How to complete this task: Print the whole listing exactly.
====== Information ======
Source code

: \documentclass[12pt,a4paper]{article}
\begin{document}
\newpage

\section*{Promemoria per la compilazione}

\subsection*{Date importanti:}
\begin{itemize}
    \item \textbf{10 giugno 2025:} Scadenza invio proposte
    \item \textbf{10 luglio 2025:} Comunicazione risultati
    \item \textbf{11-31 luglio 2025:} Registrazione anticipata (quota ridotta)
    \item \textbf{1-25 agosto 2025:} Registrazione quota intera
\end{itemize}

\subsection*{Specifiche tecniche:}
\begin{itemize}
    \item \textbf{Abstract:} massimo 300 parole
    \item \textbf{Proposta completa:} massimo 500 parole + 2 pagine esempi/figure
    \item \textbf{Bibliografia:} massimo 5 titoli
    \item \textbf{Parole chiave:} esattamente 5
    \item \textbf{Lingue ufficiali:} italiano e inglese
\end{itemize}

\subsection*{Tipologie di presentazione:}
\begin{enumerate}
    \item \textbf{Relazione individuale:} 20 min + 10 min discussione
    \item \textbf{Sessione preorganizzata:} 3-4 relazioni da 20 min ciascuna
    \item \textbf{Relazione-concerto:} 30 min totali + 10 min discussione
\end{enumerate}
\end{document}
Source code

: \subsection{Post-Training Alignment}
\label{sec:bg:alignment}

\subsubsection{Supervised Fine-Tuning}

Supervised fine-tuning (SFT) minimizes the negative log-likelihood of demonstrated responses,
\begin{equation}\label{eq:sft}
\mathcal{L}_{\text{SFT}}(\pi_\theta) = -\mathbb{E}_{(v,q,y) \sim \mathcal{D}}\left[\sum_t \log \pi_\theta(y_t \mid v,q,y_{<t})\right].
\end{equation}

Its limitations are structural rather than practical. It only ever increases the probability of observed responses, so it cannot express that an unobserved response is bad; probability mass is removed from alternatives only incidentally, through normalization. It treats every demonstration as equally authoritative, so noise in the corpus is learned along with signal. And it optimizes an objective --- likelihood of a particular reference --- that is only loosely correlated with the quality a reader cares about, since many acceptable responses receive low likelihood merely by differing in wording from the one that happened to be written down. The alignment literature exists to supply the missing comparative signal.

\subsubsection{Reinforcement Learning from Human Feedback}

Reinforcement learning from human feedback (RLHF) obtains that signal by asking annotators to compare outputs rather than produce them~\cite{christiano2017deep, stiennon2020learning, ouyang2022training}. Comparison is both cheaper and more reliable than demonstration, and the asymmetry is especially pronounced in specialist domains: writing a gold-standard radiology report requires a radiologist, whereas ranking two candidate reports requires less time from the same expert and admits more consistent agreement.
======
Task result:
Source code

: \documentclass[12pt,a4paper]{article}
\begin{document}
\newpage

\section*{Promemoria per la compilazione}

\subsection*{Date importanti:}
\begin{itemize}
    \item \textbf{10 giugno 2025:} Scadenza invio proposte
    \item \textbf{10 luglio 2025:} Comunicazione risultati
    \item \textbf{11-31 luglio 2025:} Registrazione anticipata (quota ridotta)
    \item \textbf{1-25 agosto 2025:} Registrazione quota intera
\end{itemize}

\subsection*{Specifiche tecniche:}
\begin{itemize}
    \item \textbf{Abstract:} massimo 300 parole
    \item \textbf{Proposta completa:} massimo 500 parole + 2 pagine esempi/figure
    \item \textbf{Bibliografia:} massimo 5 titoli
    \item \textbf{Parole chiave:} esattamente 5
    \item \textbf{Lingue ufficiali:} italiano e inglese
\end{itemize}

\subsection*{Tipologie di presentazione:}
\begin{enumerate}
    \item \textbf{Relazione individuale:} 20 min + 10 min discussione
    \item \textbf{Sessione preorganizzata:} 3-4 relazioni da 20 min ciascuna
    \item \textbf{Relazione-concerto:} 30 min totali + 10 min discussione
\end{enumerate}
\end{document}
Source code

: \subsection{Post-Training Alignment}
\label{sec:bg:alignment}

\subsubsection{Supervised Fine-Tuning}

Supervised fine-tuning (SFT) minimizes the negative log-likelihood of demonstrated responses,
\begin{equation}\label{eq:sft}
\mathcal{L}_{\text{SFT}}(\pi_\theta) = -\mathbb{E}_{(v,q,y) \sim \mathcal{D}}\left[\sum_t \log \pi_\theta(y_t \mid v,q,y_{<t})\right].
\end{equation}

Its limitations are structural rather than practical. It only ever increases the probability of observed responses, so it cannot express that an unobserved response is bad; probability mass is removed from alternatives only incidentally, through normalization. It treats every demonstration as equally authoritative, so noise in the corpus is learned along with signal. And it optimizes an objective --- likelihood of a particular reference --- that is only loosely correlated with the quality a reader cares about, since many acceptable responses receive low likelihood merely by differing in wording from the one that happened to be written down. The alignment literature exists to supply the missing comparative signal.

\subsubsection{Reinforcement Learning from Human Feedback}

Reinforcement learning from human feedback (RLHF) obtains that signal by asking annotators to compare outputs rather than produce them~\cite{christiano2017deep, stiennon2020learning, ouyang2022training}. Comparison is both cheaper and more reliable than demonstration, and the asymmetry is especially pronounced in specialist domains: writing a gold-standard radiology report requires a radiologist, whereas ranking two candidate reports requires less time from the same expert and admits more consistent agreement.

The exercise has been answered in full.